What We Believe
The Community Church of Issaquah is first and foremost a Christian church, declaring our faith in Jesus Christ as the unique Son of God, who helps us know God’s nature and who brings us forgiveness and reconciliation with God in God’s grace.
We are also proud to be an American Baptist Church, part of American Baptist Churches, USA. As such, we hold to the following American Baptist traditions (modified from the ABCUSA website at www.abc-usa.org):
1. American Baptist believe that Jesus Christ is Lord and Savior: American Baptists celebrate the fact that belief in Jesus Christ assures salvation and eternal fellowship with a loving God. The events of the first Easter week are the cornerstones of our faith: the death of Christ, in which He took upon Himself the sin of the world, and the Resurrection, which gave proof of his triumph over sin and death.
2. American Baptist believes that the Bible is divinely inspired, and serves as final authority for living out the Christian faith. We learn from many sources: science, history, modern writers who are in touch with the Spirit of God, etc. But our final authority is the Bible, as we interpret Scripture through the guidance of the Holy Spirit. A traditional Baptist teaching is called “soul freedom”, which means that each individual Christian is free to interpret Scripture, through the guidance of the Holy Spirit (not just according to individual whim or prejudice), on their own. The church does not tell us what to believe. Each individual Christian should let the Bible challenge them on how to live and what life changes they need to make.
3. For American Baptists, the local church is the fundamental unit of mission in denominational life. Traditionally, this has been called “local church autonomy”, and is a perspective we share with the UCC (Congregational) Church, the Disciples of Christ (Christian) church and a variety of other denominations. We have a national denomination headquartered in Valley Forge, PA, and they are a valued resource in shared missions, both nationally, and through international missions. The International Ministries branch of the UBCUSA now serves more than 1700 short and long-term missionaries annually, bringing US and Puerto Rico churches together with respected partners in over 70 countries in cutting-edge ministries that tell the good news of Jesus Christ while meeting human need (see www.internationalminitries.org) the national denomination also provides helpful resources for churches to use in carrying out their local mission. But the national denomination does not dictate what the individual church should do in ministry, what they should teach or who they should hire as pastoral staff.
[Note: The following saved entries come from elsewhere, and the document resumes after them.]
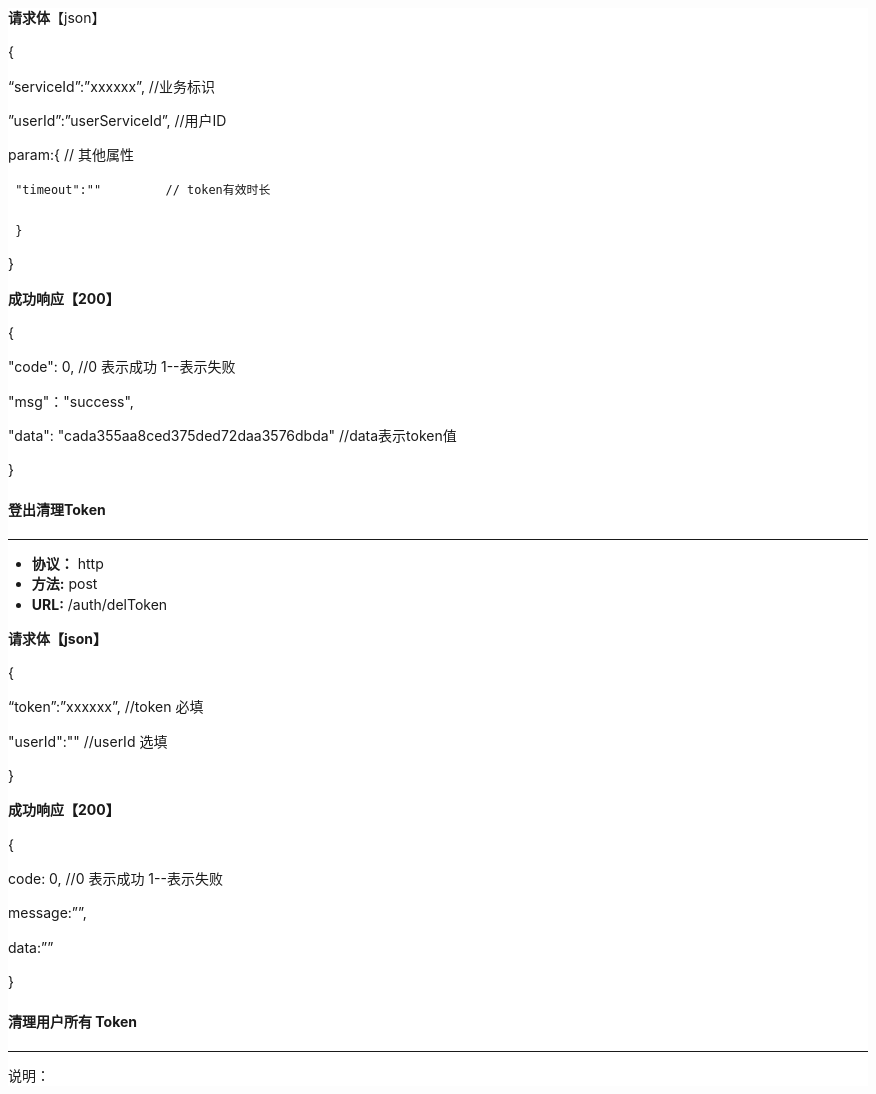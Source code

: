 **请求体**【json】

{

“serviceId”:”xxxxxx”,             //业务标识

”userId”:”userServiceId”,     //用户ID

 param:{                      // 其他属性
 
     "timeout":""         // token有效时长
     
     }  
 
}
 
**成功响应【200】**
 
{

"code": 0,   //0 表示成功  1--表示失败

"msg"："success",

"data": "cada355aa8ced375ded72daa3576dbda"  //data表示token值

}

 



#### 登出清理Token
------------------------
 - **协议：**  http
 - **方法:**  post 
 - **URL:**  /auth/delToken
 
**请求体【json】**
 
{

“token”:”xxxxxx”,  //token 必填

"userId":""   //userId 选填

}
 
**成功响应【200】**
 
{

code: 0,  //0  表示成功  1--表示失败

message:””,

data:”” 

}
 



#### 清理用户所有 Token
----------------------------
说明：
4. American Baptists partake of two ordinances: believer’s baptism and The Lord’s Supper. Baptism, an act of full immersion following Christ’s example, is undertaken by those spiritually mature enough to understand its profound, symbolic significance: resurrection to new life in Christ (see Romans 6:1-4). While this is our tradition, however, we are respectful of other traditions, and those who come from infant baptizing traditions are accepted at The Community Church of Issaquah on the basis of their infant baptism. Through the Lord’s Supper, or Holy Communion, the bread and the cup that symbolize the broken body and shed blood offered by Christ recall God’s great love for us – just as they did for the disciples on the eve of Christ’s crucifixion.
5. American Baptists believe that the committed individual Christian can and should approach God directly, and that individual gifts of ministry should be shared. Traditionally this has been called “the Priesthood of all believers”, and is a perspective which goes back to Martin Luther. American Baptists hold that all who truly seek God are both competent and called to approach him directly without the aid of a human go-between. American Baptist also celebrates the special gifts of all believers, testifying that God can use each of us in ministry (see 1 Corinthians 12:4-27).